What is the situation of research in the field of primary care?

The situation is complicated, because for most primary care professionals, researching is a voluntary and unpaid activity. It can’t be that you spend eight hours every day seeing patients and when you finish you dedicate your free time to analysing data, generating evidence about the positive impact of primary care on community health and trying to publish those results. That exhausts anyone. Moreover, quite understandably, new generations prioritize work-life balance, and research often doesn’t fit into that.

How can this situation be solved?

By freeing up part of the time of professionals who are interested in research so they can dedicate themselves to it. In this sense, IDIAPJGol’s intensification grants serve this purpose and are giving very good results. They allow clinical professionals to dedicate part of their work schedule to research without losing contact with clinical reality.

What is your view of IDIAPJGol?

Its conception was a very brilliant idea, because it identified a need within primary care teams, which was to generate a research environment, to promote new generations of researchers who work on health outcomes in relation to primary care. And the results are very positive.

I think it’s important to create environments in which we make a certain positive discrimination for research in primary care. Otherwise, it’s very difficult to be able to compete with research being done in the field of cardiology, oncology or other specialties that have a very solid structure, with a long tradition, and that have journals with a very high impact factor.

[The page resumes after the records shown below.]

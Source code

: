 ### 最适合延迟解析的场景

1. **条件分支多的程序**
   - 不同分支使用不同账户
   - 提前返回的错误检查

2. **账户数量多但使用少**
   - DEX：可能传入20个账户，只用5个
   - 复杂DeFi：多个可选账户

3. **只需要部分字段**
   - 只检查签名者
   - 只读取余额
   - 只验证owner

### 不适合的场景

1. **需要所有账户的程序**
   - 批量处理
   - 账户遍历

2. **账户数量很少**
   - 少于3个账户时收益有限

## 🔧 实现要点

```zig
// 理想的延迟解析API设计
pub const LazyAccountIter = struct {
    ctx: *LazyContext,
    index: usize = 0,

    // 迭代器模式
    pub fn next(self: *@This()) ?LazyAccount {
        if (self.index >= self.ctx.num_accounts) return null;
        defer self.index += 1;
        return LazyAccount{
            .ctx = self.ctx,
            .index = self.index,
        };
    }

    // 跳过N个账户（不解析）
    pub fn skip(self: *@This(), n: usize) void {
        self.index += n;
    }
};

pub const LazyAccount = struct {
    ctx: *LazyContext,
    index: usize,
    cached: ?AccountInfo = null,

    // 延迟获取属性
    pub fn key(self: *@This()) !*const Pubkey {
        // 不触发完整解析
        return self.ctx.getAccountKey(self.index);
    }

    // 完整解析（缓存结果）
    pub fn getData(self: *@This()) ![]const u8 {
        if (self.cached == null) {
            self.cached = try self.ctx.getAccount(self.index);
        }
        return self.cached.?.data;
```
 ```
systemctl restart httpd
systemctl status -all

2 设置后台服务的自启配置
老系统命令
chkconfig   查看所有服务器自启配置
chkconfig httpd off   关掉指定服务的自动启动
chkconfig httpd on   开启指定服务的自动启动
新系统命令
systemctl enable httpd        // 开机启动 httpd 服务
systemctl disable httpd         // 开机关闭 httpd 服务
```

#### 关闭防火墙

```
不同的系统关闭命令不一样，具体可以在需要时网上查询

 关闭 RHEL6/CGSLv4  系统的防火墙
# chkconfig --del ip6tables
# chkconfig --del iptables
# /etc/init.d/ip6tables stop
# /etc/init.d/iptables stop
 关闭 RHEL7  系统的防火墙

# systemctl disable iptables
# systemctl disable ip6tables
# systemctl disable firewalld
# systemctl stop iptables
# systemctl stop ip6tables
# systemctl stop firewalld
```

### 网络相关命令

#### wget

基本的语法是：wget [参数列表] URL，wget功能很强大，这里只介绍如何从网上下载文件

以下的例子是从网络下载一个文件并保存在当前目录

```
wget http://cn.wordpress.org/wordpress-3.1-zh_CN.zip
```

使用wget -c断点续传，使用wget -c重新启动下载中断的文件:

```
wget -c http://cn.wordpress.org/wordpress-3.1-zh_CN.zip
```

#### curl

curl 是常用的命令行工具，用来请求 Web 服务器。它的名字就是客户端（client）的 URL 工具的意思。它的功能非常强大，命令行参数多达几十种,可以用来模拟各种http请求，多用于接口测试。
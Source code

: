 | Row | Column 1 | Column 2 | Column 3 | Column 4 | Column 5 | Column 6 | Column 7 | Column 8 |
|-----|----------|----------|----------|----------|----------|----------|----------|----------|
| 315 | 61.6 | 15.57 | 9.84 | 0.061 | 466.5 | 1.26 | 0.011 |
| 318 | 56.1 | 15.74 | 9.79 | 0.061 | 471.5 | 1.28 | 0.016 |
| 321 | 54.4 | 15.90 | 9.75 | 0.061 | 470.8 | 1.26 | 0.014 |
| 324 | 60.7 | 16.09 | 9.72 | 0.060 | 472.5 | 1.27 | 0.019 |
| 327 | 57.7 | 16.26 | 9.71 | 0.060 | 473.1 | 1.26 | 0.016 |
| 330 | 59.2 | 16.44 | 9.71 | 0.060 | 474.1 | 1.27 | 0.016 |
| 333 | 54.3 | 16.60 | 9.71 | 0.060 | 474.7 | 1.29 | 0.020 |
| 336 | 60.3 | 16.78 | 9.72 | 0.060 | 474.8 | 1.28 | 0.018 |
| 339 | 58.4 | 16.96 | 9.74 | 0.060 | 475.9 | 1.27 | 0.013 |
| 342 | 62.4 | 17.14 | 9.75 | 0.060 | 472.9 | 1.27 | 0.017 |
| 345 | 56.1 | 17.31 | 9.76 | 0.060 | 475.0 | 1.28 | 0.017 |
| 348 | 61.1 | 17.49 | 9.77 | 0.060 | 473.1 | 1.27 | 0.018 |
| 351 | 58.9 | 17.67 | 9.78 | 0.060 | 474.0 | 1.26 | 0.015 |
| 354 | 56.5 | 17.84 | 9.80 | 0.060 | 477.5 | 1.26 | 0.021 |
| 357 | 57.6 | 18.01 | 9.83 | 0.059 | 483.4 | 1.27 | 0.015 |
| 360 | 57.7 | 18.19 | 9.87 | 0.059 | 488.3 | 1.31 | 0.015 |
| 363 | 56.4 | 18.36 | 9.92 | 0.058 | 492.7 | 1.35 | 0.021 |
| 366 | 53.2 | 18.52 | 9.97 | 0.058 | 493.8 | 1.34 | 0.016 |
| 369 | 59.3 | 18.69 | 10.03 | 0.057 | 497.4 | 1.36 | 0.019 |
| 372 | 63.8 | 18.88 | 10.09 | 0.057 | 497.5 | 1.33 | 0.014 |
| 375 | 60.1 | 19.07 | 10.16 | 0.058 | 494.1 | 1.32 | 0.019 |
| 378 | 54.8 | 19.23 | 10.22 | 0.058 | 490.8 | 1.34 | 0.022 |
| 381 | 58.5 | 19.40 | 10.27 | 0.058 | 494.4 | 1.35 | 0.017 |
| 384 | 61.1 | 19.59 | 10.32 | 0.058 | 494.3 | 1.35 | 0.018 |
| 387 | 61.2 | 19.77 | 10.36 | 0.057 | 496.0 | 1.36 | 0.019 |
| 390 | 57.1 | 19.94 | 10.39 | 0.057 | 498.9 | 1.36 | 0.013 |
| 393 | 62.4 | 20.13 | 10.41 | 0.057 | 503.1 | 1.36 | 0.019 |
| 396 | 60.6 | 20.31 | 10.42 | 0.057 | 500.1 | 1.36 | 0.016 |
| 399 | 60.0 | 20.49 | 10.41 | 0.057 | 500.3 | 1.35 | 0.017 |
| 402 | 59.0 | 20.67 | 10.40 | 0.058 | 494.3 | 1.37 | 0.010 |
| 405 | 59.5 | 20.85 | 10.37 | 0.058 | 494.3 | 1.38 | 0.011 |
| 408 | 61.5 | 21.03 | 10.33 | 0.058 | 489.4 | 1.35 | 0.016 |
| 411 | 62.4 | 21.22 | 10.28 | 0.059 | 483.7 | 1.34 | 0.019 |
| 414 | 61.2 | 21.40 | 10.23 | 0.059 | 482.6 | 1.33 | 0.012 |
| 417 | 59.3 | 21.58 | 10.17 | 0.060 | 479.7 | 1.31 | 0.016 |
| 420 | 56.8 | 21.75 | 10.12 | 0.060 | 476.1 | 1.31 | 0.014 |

It’s also fundamental to incorporate various professionals into research projects, beyond family physicians, and IDIAPJGol is doing this very well, because it integrates nurses, physiotherapists, social workers… the entire primary care team. Now the challenge is how we can incorporate patients, citizens, into research projects, so they can participate in research processes. This is easier in primary care than in the hospital setting. Here IDIAPJGol has a great opportunity.

What functions does IDIAPJGol’s External Scientific Committee have and what activities does it do?

Those of us who are part of the External Scientific Committee contribute our perspective, our experiences in other settings, in other countries, and this is very enriching. We also act as ambassadors for IDIAPJGol and help it establish alliances with other institutions.

Additionally, we participate in the evaluation of grants and accreditations, and in those tasks that the centre’s management assigns to us.

A few weeks ago, the second IDIAPJGol groups retreat was held, which this year has focused fundamentally on generational replacement. How do you think this challenge should be addressed?

Certainly, by addressing the issue and involving residents more. I think an important element is linking us with the new specialty program that was launched in August, which promotes all residents doing a research project at the end of their residency. This will be a good hook for incorporating new generations. It’s evident that we won’t see the results for a few years.

In our country, when a physician chooses the specialty and begins working in a health centre they disconnect from the university and very often they also disconnect from research. Until now we haven’t known how to reconnect them. The key is that the connection with the university and the research centre not be lost, that there be more physicians who do their doctorate, especially family and community medicine specialists, who complete a research project, because in this way they’re already inside the wheel; they can enter a research group, apply for grants… continue researching.